As pictured with the red wire, I squeezed a wire end between the wooden dowel and the inner wall of the bearing. The ball bearings separating the inner and outer walls are conductive (with these bearings but not with all bearings, I've found). Another wire squeezed between the outer wall and the PLA casing of the pendulum would complete the pathway. This would (theoretically) allow complete 360 degree rotation of the outer wall without breaks in electrical connection. I would put an LC circuit on the pendulum board to smooth out the supply.
The benefit to this kind of slip ring is that you can put solid axle directly through it. Traditional (cheap) slip rings don't have such a convenient hole through which to place a rotating rod (see Amazon product listed here).
However, I found no method of securing the wire to the bearing walls that withstood more than a gentle tug. As such, the play of the bearing and wire were enough to cause intermittent drops in power while the pendulum swung.
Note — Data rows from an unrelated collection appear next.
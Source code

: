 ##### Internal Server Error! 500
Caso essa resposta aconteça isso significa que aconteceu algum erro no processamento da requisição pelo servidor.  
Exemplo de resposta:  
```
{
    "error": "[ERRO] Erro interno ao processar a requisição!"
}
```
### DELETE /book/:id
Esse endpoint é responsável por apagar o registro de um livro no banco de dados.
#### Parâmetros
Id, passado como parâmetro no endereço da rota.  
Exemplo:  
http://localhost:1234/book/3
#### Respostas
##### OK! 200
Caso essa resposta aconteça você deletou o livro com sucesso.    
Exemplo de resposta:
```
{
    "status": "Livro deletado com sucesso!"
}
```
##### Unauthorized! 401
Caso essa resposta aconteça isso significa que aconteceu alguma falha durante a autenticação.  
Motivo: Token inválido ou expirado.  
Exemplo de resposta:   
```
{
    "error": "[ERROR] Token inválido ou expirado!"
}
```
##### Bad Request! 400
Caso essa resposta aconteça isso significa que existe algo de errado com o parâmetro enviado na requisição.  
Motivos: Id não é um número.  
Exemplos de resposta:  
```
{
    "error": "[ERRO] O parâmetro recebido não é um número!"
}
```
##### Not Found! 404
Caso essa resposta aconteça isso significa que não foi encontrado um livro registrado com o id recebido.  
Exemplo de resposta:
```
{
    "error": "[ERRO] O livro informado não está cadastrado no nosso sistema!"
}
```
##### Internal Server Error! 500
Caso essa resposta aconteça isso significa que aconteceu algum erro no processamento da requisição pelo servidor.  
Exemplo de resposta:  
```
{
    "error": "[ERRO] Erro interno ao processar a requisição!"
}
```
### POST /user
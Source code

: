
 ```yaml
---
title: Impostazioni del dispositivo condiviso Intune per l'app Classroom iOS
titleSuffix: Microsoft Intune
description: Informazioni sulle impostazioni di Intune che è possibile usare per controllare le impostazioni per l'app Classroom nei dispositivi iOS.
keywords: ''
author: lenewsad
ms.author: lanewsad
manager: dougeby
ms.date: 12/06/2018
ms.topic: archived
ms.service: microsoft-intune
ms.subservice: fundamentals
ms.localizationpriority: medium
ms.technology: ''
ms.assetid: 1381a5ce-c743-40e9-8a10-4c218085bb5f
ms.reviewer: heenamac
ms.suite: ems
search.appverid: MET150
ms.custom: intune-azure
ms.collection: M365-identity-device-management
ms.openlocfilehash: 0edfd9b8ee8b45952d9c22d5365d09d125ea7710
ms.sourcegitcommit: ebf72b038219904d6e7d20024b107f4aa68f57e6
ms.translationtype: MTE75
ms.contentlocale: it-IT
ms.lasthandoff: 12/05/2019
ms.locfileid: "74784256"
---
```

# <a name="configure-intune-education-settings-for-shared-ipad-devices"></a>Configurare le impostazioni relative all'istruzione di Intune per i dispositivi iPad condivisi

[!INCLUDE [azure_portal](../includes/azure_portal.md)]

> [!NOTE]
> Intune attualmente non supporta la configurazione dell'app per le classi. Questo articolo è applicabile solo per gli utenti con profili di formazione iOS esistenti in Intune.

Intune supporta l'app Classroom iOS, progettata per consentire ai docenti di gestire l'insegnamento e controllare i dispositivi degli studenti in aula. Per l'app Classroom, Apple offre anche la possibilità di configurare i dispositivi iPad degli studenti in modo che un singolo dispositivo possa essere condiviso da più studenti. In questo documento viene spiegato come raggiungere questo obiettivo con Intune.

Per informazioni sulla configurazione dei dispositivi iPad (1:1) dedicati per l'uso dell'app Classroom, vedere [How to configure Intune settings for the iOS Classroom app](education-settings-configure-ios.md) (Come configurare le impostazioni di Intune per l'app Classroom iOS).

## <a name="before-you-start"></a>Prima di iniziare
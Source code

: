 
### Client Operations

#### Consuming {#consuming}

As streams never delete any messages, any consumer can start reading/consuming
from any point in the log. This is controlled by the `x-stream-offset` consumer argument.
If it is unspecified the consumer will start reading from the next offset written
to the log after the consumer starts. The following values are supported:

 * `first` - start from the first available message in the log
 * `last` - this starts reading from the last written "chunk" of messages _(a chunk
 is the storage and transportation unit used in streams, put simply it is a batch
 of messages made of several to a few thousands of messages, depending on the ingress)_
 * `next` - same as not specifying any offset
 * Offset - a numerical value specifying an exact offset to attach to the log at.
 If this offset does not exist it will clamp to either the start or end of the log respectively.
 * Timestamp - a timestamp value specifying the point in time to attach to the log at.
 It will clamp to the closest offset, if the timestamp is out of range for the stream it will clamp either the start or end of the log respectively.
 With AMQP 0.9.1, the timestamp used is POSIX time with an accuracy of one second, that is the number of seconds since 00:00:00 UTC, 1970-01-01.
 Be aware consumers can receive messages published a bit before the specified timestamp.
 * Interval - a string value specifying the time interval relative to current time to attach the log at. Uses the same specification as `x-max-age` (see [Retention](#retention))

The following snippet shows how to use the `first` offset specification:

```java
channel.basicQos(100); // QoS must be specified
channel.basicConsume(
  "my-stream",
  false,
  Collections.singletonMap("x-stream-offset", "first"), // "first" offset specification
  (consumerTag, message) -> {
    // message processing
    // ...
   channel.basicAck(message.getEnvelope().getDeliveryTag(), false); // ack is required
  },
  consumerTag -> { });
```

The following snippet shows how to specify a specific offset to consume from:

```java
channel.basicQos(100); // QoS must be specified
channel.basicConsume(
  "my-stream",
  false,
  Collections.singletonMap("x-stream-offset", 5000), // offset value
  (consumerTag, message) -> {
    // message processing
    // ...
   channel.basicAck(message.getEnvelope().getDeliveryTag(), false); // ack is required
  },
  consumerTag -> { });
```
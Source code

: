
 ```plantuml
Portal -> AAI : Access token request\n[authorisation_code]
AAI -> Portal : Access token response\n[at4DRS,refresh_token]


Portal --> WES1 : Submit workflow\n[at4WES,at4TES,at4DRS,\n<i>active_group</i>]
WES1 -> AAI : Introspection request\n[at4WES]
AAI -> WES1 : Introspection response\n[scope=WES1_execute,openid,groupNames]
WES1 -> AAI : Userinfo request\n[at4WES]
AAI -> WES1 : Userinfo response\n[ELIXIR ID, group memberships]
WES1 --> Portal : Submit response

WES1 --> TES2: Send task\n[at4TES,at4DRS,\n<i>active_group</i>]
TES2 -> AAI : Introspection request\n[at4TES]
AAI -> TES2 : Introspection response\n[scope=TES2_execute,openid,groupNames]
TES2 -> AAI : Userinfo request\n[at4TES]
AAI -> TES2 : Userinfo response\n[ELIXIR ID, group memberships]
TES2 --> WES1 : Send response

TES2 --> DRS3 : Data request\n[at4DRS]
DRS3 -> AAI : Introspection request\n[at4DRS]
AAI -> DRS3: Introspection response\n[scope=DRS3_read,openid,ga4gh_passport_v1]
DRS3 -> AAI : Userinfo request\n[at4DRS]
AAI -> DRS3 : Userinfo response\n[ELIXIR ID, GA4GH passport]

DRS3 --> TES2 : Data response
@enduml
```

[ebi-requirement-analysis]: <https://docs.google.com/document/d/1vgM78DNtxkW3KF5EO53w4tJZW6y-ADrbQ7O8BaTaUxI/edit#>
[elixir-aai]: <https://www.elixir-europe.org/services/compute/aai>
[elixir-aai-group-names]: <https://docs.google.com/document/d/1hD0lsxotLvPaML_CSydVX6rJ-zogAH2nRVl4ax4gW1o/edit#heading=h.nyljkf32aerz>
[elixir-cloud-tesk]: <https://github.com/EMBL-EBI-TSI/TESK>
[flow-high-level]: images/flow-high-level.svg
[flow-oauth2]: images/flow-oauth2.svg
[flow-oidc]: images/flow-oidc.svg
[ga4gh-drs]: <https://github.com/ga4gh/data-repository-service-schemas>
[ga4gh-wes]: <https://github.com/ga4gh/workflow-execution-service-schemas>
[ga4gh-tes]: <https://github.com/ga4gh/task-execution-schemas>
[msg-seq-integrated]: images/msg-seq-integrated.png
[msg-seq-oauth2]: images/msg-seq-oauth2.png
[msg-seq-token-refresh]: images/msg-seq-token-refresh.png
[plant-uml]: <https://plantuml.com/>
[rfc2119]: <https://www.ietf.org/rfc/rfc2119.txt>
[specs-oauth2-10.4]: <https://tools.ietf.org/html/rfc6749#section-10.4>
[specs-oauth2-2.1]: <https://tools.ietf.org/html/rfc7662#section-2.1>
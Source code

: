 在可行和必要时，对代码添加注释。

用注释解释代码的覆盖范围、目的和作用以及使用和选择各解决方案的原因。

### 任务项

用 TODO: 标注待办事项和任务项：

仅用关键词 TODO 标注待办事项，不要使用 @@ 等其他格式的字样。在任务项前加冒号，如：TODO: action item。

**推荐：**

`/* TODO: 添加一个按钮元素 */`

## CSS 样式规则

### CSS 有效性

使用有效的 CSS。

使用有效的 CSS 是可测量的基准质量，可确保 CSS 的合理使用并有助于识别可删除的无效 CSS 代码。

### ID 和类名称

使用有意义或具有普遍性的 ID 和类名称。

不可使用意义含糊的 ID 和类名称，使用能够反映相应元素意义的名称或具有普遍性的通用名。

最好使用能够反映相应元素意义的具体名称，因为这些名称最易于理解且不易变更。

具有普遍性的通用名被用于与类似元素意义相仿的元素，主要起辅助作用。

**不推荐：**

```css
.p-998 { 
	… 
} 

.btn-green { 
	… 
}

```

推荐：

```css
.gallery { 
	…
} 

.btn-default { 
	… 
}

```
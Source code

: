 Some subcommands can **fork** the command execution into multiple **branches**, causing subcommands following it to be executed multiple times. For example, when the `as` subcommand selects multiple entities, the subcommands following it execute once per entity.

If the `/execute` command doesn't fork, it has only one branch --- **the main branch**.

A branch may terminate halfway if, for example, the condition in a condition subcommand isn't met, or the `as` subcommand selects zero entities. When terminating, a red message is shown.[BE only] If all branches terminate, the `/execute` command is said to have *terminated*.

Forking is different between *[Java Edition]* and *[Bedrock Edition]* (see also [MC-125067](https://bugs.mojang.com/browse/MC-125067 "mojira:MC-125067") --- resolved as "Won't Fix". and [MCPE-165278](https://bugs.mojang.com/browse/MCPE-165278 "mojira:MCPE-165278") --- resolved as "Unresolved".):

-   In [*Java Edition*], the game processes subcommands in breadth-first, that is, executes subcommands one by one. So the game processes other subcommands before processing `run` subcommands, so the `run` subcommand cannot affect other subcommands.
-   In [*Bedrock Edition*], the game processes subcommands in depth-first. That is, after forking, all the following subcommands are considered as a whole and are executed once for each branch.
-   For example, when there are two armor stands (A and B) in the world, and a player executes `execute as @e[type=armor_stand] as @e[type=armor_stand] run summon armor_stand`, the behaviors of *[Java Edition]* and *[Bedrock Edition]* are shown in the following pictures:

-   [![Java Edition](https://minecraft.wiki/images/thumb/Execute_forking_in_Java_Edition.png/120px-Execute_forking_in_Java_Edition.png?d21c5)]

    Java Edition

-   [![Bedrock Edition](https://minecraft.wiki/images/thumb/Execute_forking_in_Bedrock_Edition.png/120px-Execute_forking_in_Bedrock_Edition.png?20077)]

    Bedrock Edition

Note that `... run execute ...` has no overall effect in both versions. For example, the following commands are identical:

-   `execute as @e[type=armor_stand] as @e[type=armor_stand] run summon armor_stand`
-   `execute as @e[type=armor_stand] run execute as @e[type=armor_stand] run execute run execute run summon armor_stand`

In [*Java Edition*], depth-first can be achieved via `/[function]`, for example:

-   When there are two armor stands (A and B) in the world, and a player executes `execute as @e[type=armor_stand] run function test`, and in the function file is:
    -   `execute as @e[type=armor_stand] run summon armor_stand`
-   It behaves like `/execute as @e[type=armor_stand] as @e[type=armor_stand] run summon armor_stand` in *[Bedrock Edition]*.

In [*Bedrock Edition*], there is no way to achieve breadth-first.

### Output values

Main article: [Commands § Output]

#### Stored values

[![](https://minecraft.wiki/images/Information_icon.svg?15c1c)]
I would likely need to spot weld wires onto the bearing walls for them to truly hold - I don't have such equipment.
I will be purchasing a legitimate two wire slip ring and redesigning the pendulum and offset rod (clamped) to house it.
I have told myself this before, but never again will I use perfboard to prototype - I did it again for the Mk II and suffered for it just like every other time. I will lay out the PCB and have a few ordered this time.
Mark I was cobbled together in the sum of a weekend. Having improper materials at hand, and having forgone any calculation whatsoever, I had healthy reason to doubt this initial incarnation. Shortcomings known, it left my mind free to build something with no expectation whatsoever.
The prototype employs some PLA mounts, a wooden dowel, some spare rotary pillow bearings, an Arduino Nano, an MPU9250, and a L298N motor driver. Excepting the PLA mounts, all components were rescued from a box of deceased projects.
Through the course of experimentation, I went through three different motors.
The first was geared, high RPM, low torque. During a brake or direction change, the inner metal teeth of the motor were shredded smooth over time as they resisted the inertia of the heavy spinning wheel. I needed a motor that could rapidly stop and change direction without damage. I decided to leave behind geared motors and try brushless DC.
The second motor was a BLDC with a built-in IC, hall sensor, and braking mechanism. Unfortunately, I too brusquely reviewed the specifications and missed an all-too-important line: "CW only, do not attempt to reverse polarity!"
The third motor was BLDC, high torque, low RPM. Torque is exerted by the motor transitioning from a standstill to full RPM (accelerating) while overcoming the inertia of the pendulum itself. The effectiveness of this torque is felt most strongly when the pendulum is nearly balanced. However, at angles of 15 degrees or more, the weight of the combined motor and wheel masses at the end of the pendulum lever arm becomes too much to overcome.
It also seems that, to hop up, I would see more success reaching a high RPM and slamming the brakes (high angular deceleration yielding high torque), the way the balancing reaction wheel cubes work.
Additionally, the PID control software running on the Arduino appeared sluggish. Potentially the Arduino is not a high enough clockrate controller for this application.
Some more hardware-level calculations for this might be in order.